Phillip D. Zamore, Ph.D., Howard Hughes Medical Institute Investigator, Gretchen Stone Cook Chair of Biomedical Sciences, Professor of Biochemistry and Molecular Pharmacology, and Chair of the RNA Therapeutics Institute, has been a member of the University of Massachusetts Medical School community since 1999. After receiving his A.B. (1986) and Ph.D. (1992) degrees in biochemistry and molecular biology from Harvard University, he pursued post-doctoral studies on the role of RNA-binding proteins in Drosophila development jointly with Ruth Lehmann and David Bartel at the Whitehead Institute for Biomedical Research and James Williamson at the Massachusetts Institute of Technology.
His laboratory studies RNA silencing pathways in eukaryotes, including the RNA interference (RNAi), microRNA, and PIWI-interacting RNA pathways. His laboratory’s work has help explain how these pathways produce small silencing RNAs and how those small RNAs repress the expression of genes, transposons, and viruses. He and his collaborators seek to use these insights to design therapies for human diseases, including Huntington’s disease.

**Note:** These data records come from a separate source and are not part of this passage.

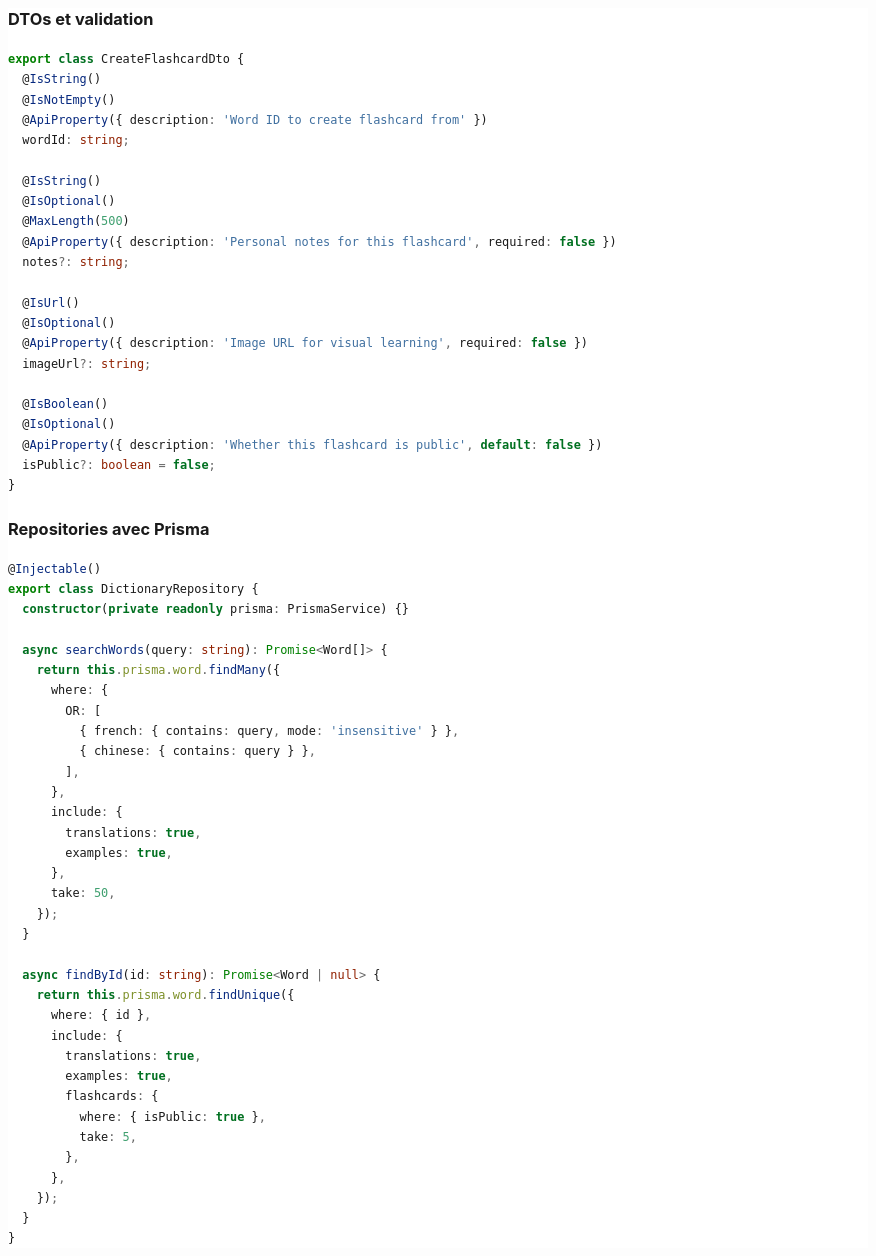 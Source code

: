 ### DTOs et validation
```typescript
export class CreateFlashcardDto {
  @IsString()
  @IsNotEmpty()
  @ApiProperty({ description: 'Word ID to create flashcard from' })
  wordId: string;

  @IsString()
  @IsOptional()
  @MaxLength(500)
  @ApiProperty({ description: 'Personal notes for this flashcard', required: false })
  notes?: string;

  @IsUrl()
  @IsOptional()
  @ApiProperty({ description: 'Image URL for visual learning', required: false })
  imageUrl?: string;

  @IsBoolean()
  @IsOptional()
  @ApiProperty({ description: 'Whether this flashcard is public', default: false })
  isPublic?: boolean = false;
}
```

### Repositories avec Prisma
```typescript
@Injectable()
export class DictionaryRepository {
  constructor(private readonly prisma: PrismaService) {}

  async searchWords(query: string): Promise<Word[]> {
    return this.prisma.word.findMany({
      where: {
        OR: [
          { french: { contains: query, mode: 'insensitive' } },
          { chinese: { contains: query } },
        ],
      },
      include: {
        translations: true,
        examples: true,
      },
      take: 50,
    });
  }

  async findById(id: string): Promise<Word | null> {
    return this.prisma.word.findUnique({
      where: { id },
      include: {
        translations: true,
        examples: true,
        flashcards: {
          where: { isPublic: true },
          take: 5,
        },
      },
    });
  }
}
```

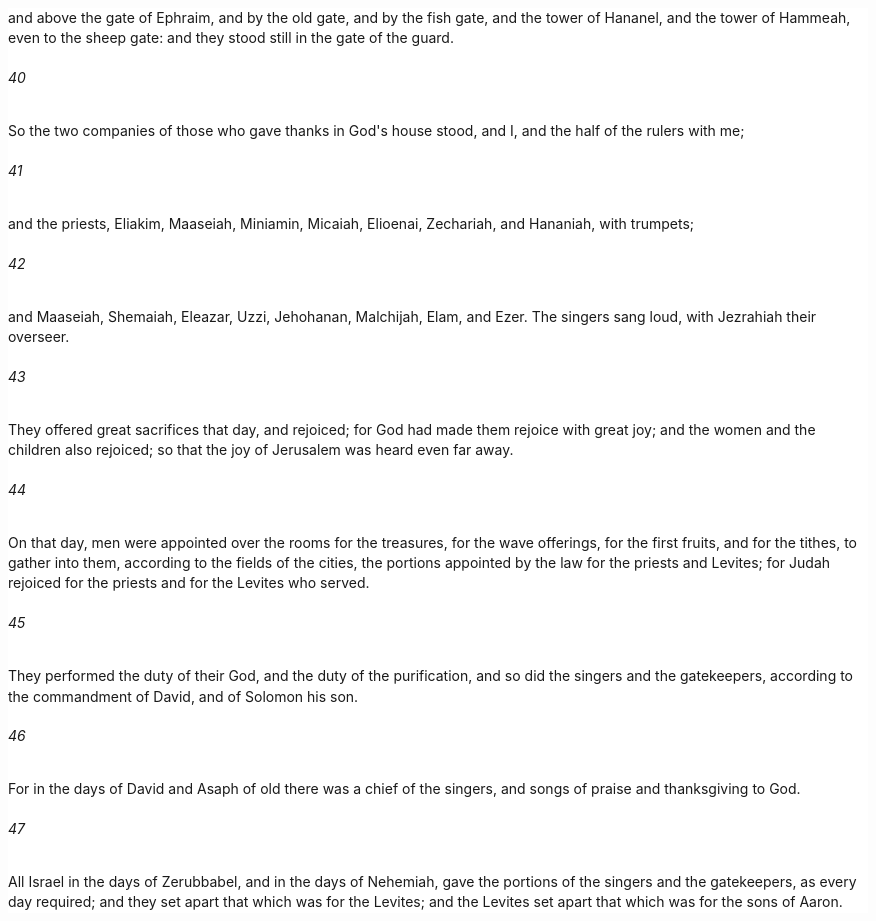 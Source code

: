 and above the gate of Ephraim, and by the old gate, and by the fish gate, and the tower of Hananel, and the tower of Hammeah, even to the sheep gate: and they stood still in the gate of the guard. 



###### 40 

So the two companies of those who gave thanks in God's house stood, and I, and the half of the rulers with me; 



###### 41 

and the priests, Eliakim, Maaseiah, Miniamin, Micaiah, Elioenai, Zechariah, and Hananiah, with trumpets; 



###### 42 

and Maaseiah, Shemaiah, Eleazar, Uzzi, Jehohanan, Malchijah, Elam, and Ezer. The singers sang loud, with Jezrahiah their overseer. 



###### 43 

They offered great sacrifices that day, and rejoiced; for God had made them rejoice with great joy; and the women and the children also rejoiced; so that the joy of Jerusalem was heard even far away. 



###### 44 

On that day, men were appointed over the rooms for the treasures, for the wave offerings, for the first fruits, and for the tithes, to gather into them, according to the fields of the cities, the portions appointed by the law for the priests and Levites; for Judah rejoiced for the priests and for the Levites who served. 



###### 45 

They performed the duty of their God, and the duty of the purification, and so did the singers and the gatekeepers, according to the commandment of David, and of Solomon his son. 



###### 46 

For in the days of David and Asaph of old there was a chief of the singers, and songs of praise and thanksgiving to God. 



###### 47 

All Israel in the days of Zerubbabel, and in the days of Nehemiah, gave the portions of the singers and the gatekeepers, as every day required; and they set apart that which was for the Levites; and the Levites set apart that which was for the sons of Aaron.
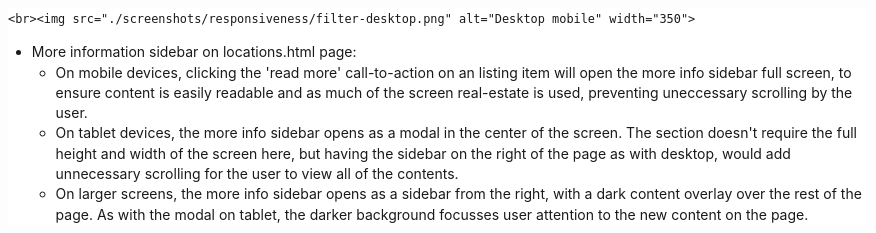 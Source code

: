     <br><img src="./screenshots/responsiveness/filter-desktop.png" alt="Desktop mobile" width="350">

- More information sidebar on locations.html page:
    - On mobile devices, clicking the 'read more' call-to-action on an listing item will open the more info sidebar full screen, to ensure content is easily readable and as much of the screen real-estate is used, preventing uneccessary scrolling by the user.
    - On tablet devices, the more info sidebar opens as a modal in the center of the screen. The section doesn't require the full height and width of the screen here, but having the sidebar on the right of the page as with desktop, would add unnecessary scrolling for the user to view all of the contents. 
    - On larger screens, the more info sidebar opens as a sidebar from the right, with a dark content overlay over the rest of the page. As with the modal on tablet, the darker background focusses user attention to the new content on the page. 
     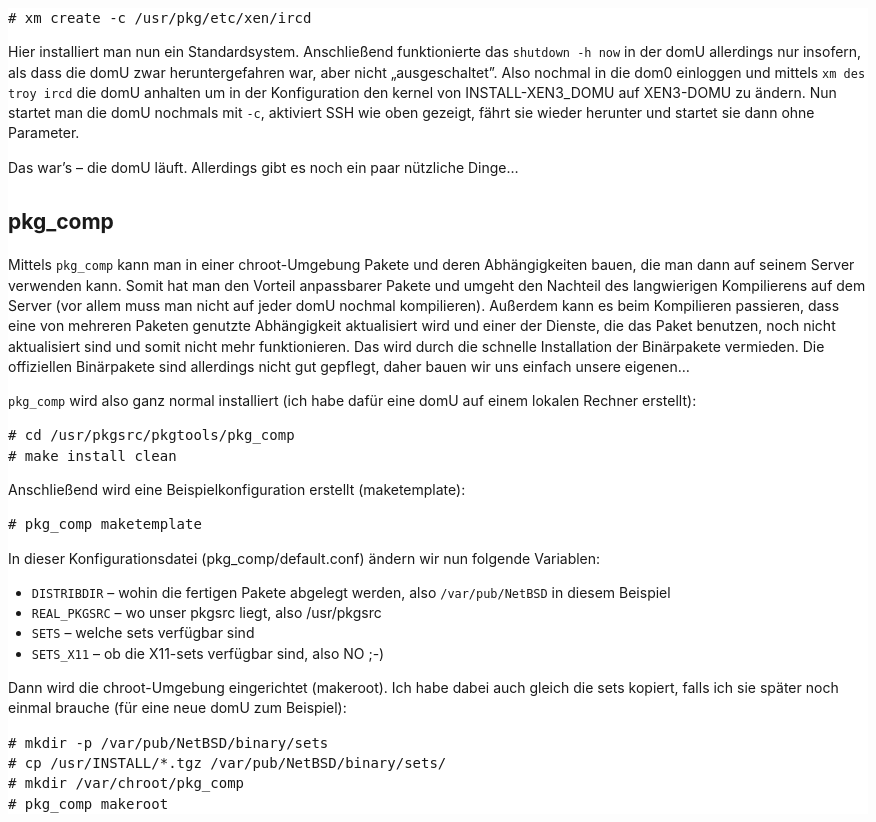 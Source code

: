 <pre># xm create -c /usr/pkg/etc/xen/ircd</pre>

<p>
Hier installiert man nun ein Standardsystem. Anschließend funktionierte das
<code>shutdown -h now</code> in der domU allerdings nur insofern, als dass die
domU zwar heruntergefahren war, aber nicht „ausgeschaltet”. Also nochmal in die
dom0 einloggen und mittels <code>xm destroy ircd</code> die domU anhalten um in
der Konfiguration den kernel von INSTALL-XEN3_DOMU auf XEN3-DOMU zu ändern. Nun
startet man die domU nochmals mit <code>-c</code>, aktiviert SSH wie oben
gezeigt, fährt sie wieder herunter und startet sie dann ohne Parameter.
</p>

<p>
Das war’s – die domU läuft. Allerdings gibt es noch ein paar nützliche
Dinge…
</p>

<h2>pkg_comp</h2>

<p>
Mittels <code>pkg_comp</code> kann man in einer chroot-Umgebung Pakete und
deren Abhängigkeiten bauen, die man dann auf seinem Server verwenden kann.
Somit hat man den Vorteil anpassbarer Pakete und umgeht den Nachteil des
langwierigen Kompilierens auf dem Server (vor allem muss man nicht auf jeder
domU nochmal kompilieren). Außerdem kann es beim Kompilieren passieren, dass
eine von mehreren Paketen genutzte Abhängigkeit aktualisiert wird und einer der
Dienste, die das Paket benutzen, noch nicht aktualisiert sind und somit nicht
mehr funktionieren. Das wird durch die schnelle Installation der Binärpakete
vermieden. Die offiziellen Binärpakete sind allerdings nicht gut gepflegt,
daher bauen wir uns einfach unsere eigenen…
</p>

<p>
<code>pkg_comp</code> wird also ganz normal installiert (ich habe dafür eine
domU auf einem lokalen Rechner erstellt):
</p>
<pre># cd /usr/pkgsrc/pkgtools/pkg_comp
# make install clean</pre>

<p>Anschließend wird eine Beispielkonfiguration erstellt (maketemplate):</p>
<pre># pkg_comp maketemplate</pre>

<p>In dieser Konfigurationsdatei (pkg_comp/default.conf) ändern wir nun folgende Variablen:</p>
<ul>
	<li><code>DISTRIBDIR</code> – wohin die fertigen Pakete abgelegt werden, also <code>/var/pub/NetBSD</code> in diesem Beispiel</li>
	<li><code>REAL_PKGSRC</code> – wo unser pkgsrc liegt, also /usr/pkgsrc</li>
	<li><code>SETS</code> – welche sets verfügbar sind</li>
	<li><code>SETS_X11</code> – ob die X11-sets verfügbar sind, also NO ;-)</li>
</ul>

<p>
Dann wird die chroot-Umgebung eingerichtet (makeroot). Ich habe dabei auch
gleich die sets kopiert, falls ich sie später noch einmal brauche (für eine
neue domU zum Beispiel):
</p>
<pre># mkdir -p /var/pub/NetBSD/binary/sets
# cp /usr/INSTALL/*.tgz /var/pub/NetBSD/binary/sets/
# mkdir /var/chroot/pkg_comp
# pkg_comp makeroot</pre>
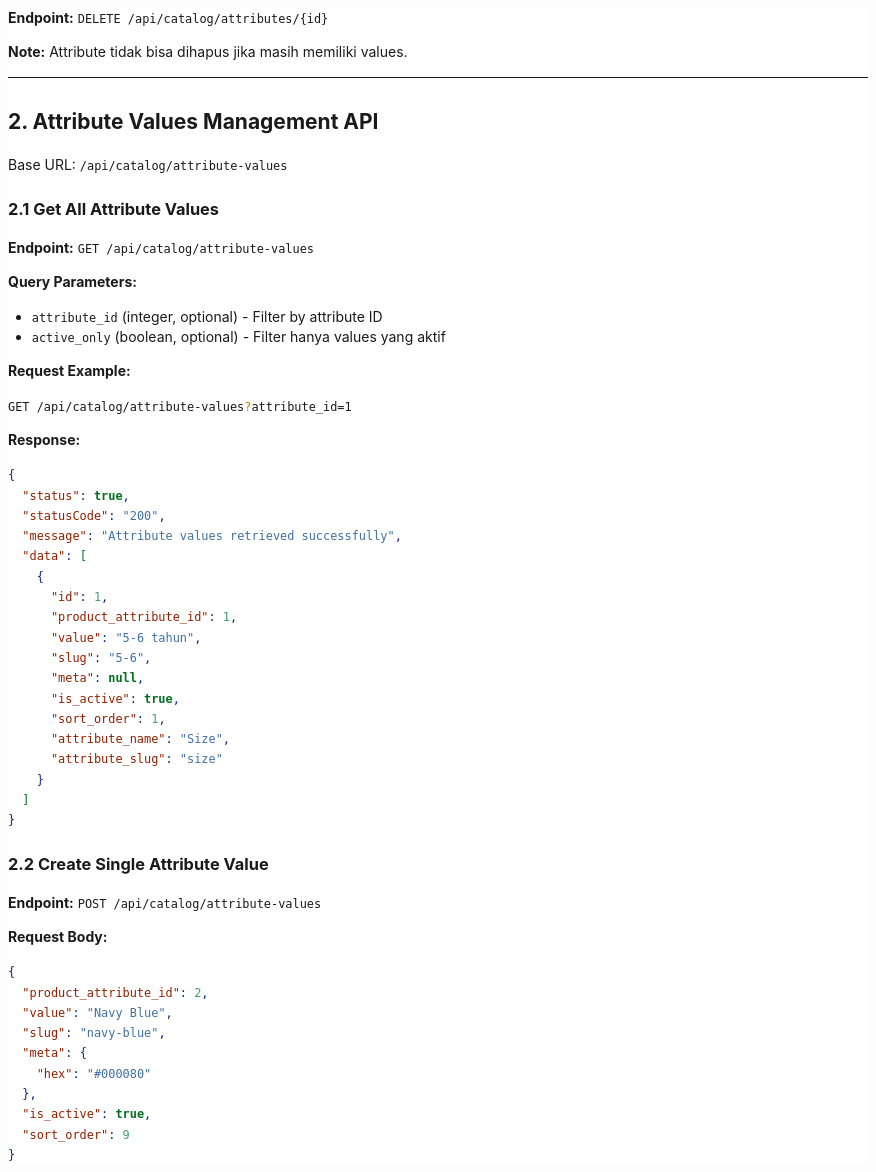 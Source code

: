 **Endpoint:** `DELETE /api/catalog/attributes/{id}`

**Note:** Attribute tidak bisa dihapus jika masih memiliki values.

---

## 2. Attribute Values Management API

Base URL: `/api/catalog/attribute-values`

### 2.1 Get All Attribute Values

**Endpoint:** `GET /api/catalog/attribute-values`

**Query Parameters:**
- `attribute_id` (integer, optional) - Filter by attribute ID
- `active_only` (boolean, optional) - Filter hanya values yang aktif

**Request Example:**
```bash
GET /api/catalog/attribute-values?attribute_id=1
```

**Response:**
```json
{
  "status": true,
  "statusCode": "200",
  "message": "Attribute values retrieved successfully",
  "data": [
    {
      "id": 1,
      "product_attribute_id": 1,
      "value": "5-6 tahun",
      "slug": "5-6",
      "meta": null,
      "is_active": true,
      "sort_order": 1,
      "attribute_name": "Size",
      "attribute_slug": "size"
    }
  ]
}
```

### 2.2 Create Single Attribute Value

**Endpoint:** `POST /api/catalog/attribute-values`

**Request Body:**
```json
{
  "product_attribute_id": 2,
  "value": "Navy Blue",
  "slug": "navy-blue",
  "meta": {
    "hex": "#000080"
  },
  "is_active": true,
  "sort_order": 9
}
```
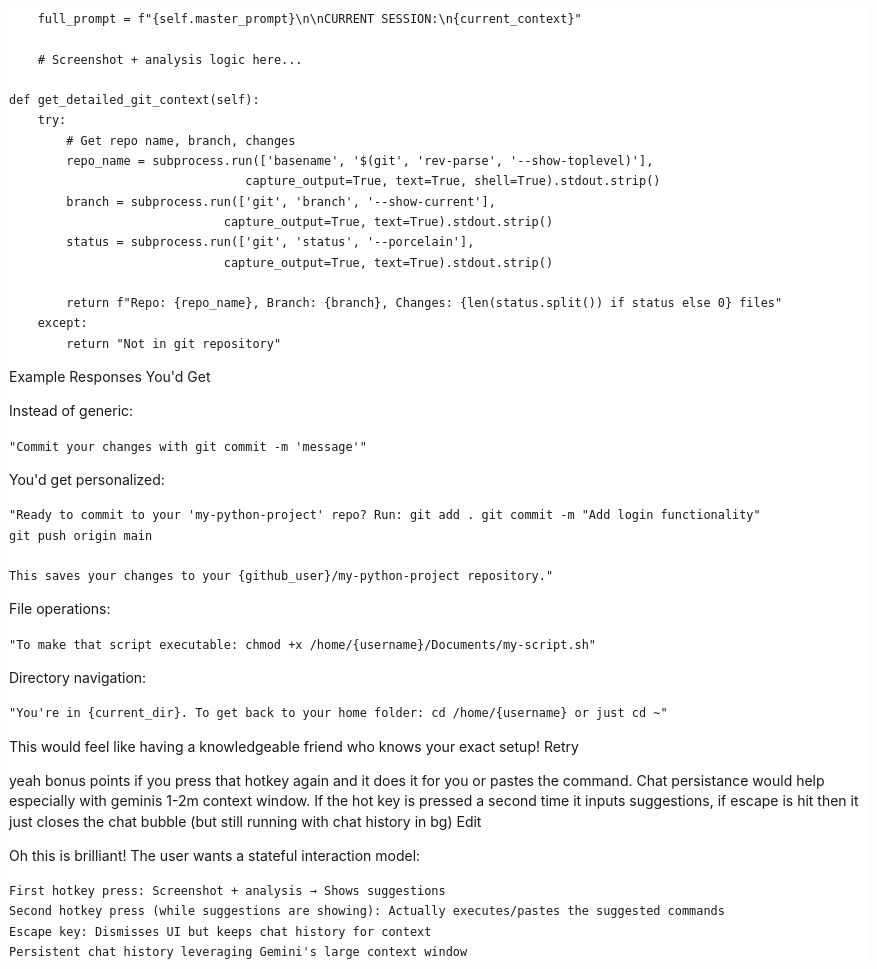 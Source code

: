         full_prompt = f"{self.master_prompt}\n\nCURRENT SESSION:\n{current_context}"
        
        # Screenshot + analysis logic here...
        
    def get_detailed_git_context(self):
        try:
            # Get repo name, branch, changes
            repo_name = subprocess.run(['basename', '$(git', 'rev-parse', '--show-toplevel)'], 
                                     capture_output=True, text=True, shell=True).stdout.strip()
            branch = subprocess.run(['git', 'branch', '--show-current'], 
                                  capture_output=True, text=True).stdout.strip()
            status = subprocess.run(['git', 'status', '--porcelain'], 
                                  capture_output=True, text=True).stdout.strip()
            
            return f"Repo: {repo_name}, Branch: {branch}, Changes: {len(status.split()) if status else 0} files"
        except:
            return "Not in git repository"

Example Responses You'd Get

Instead of generic:

    "Commit your changes with git commit -m 'message'"

You'd get personalized:

    "Ready to commit to your 'my-python-project' repo? Run: git add . git commit -m "Add login functionality"
    git push origin main

    This saves your changes to your {github_user}/my-python-project repository."

File operations:

    "To make that script executable: chmod +x /home/{username}/Documents/my-script.sh"

Directory navigation:

    "You're in {current_dir}. To get back to your home folder: cd /home/{username} or just cd ~"

This would feel like having a knowledgeable friend who knows your exact setup!
Retry

yeah bonus points if you press that hotkey again and it does it for you or pastes the command.  Chat persistance would help especially with geminis 1-2m context window.  If the hot key is pressed a second time it inputs suggestions, if escape is hit then it just closes the chat bubble (but still running with chat history in bg)
Edit

Oh this is brilliant! The user wants a stateful interaction model:

    First hotkey press: Screenshot + analysis → Shows suggestions
    Second hotkey press (while suggestions are showing): Actually executes/pastes the suggested commands
    Escape key: Dismisses UI but keeps chat history for context
    Persistent chat history leveraging Gemini's large context window
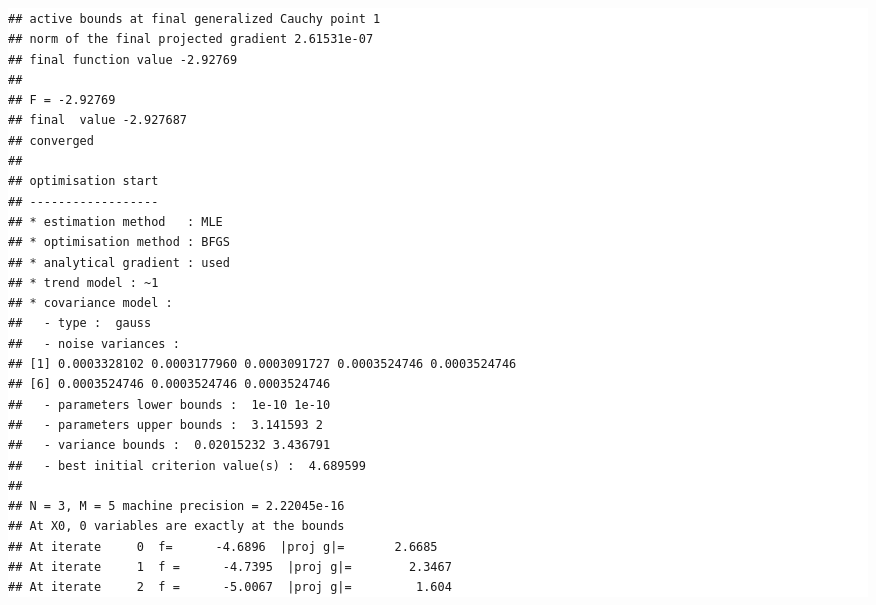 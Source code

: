     ## active bounds at final generalized Cauchy point 1
    ## norm of the final projected gradient 2.61531e-07
    ## final function value -2.92769
    ## 
    ## F = -2.92769
    ## final  value -2.927687 
    ## converged
    ## 
    ## optimisation start
    ## ------------------
    ## * estimation method   : MLE 
    ## * optimisation method : BFGS 
    ## * analytical gradient : used
    ## * trend model : ~1
    ## * covariance model : 
    ##   - type :  gauss 
    ##   - noise variances :
    ## [1] 0.0003328102 0.0003177960 0.0003091727 0.0003524746 0.0003524746
    ## [6] 0.0003524746 0.0003524746 0.0003524746
    ##   - parameters lower bounds :  1e-10 1e-10 
    ##   - parameters upper bounds :  3.141593 2 
    ##   - variance bounds :  0.02015232 3.436791 
    ##   - best initial criterion value(s) :  4.689599 
    ## 
    ## N = 3, M = 5 machine precision = 2.22045e-16
    ## At X0, 0 variables are exactly at the bounds
    ## At iterate     0  f=      -4.6896  |proj g|=       2.6685
    ## At iterate     1  f =      -4.7395  |proj g|=        2.3467
    ## At iterate     2  f =      -5.0067  |proj g|=         1.604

A 2000 Pew Scholar in Biomedical Sciences, Phil Zamore was a 2002 W. M. Keck Distinguished Young Scholar in Medical Research and in July 2008 became a Howard Hughes Medical Institute Investigator. The author of numerous high-impact papers in molecular biology and genetics, Phil Zamore was the 2009 recipient of the ASBMB Schering-Plough Award. He is also a co-founder of Alnylam Pharmaceuticals, a biotechnology company dedicated to the development of small RNA therapies for human disease and co-founder of Voyager Therapeutics, a gene therapy company developing life-changing treatments for fatal and debilitating diseases of the central nervous system (CNS). Phil Zamore and his coworkers have played a role in nearly all of the major breakthroughs in the study of RNA silencing.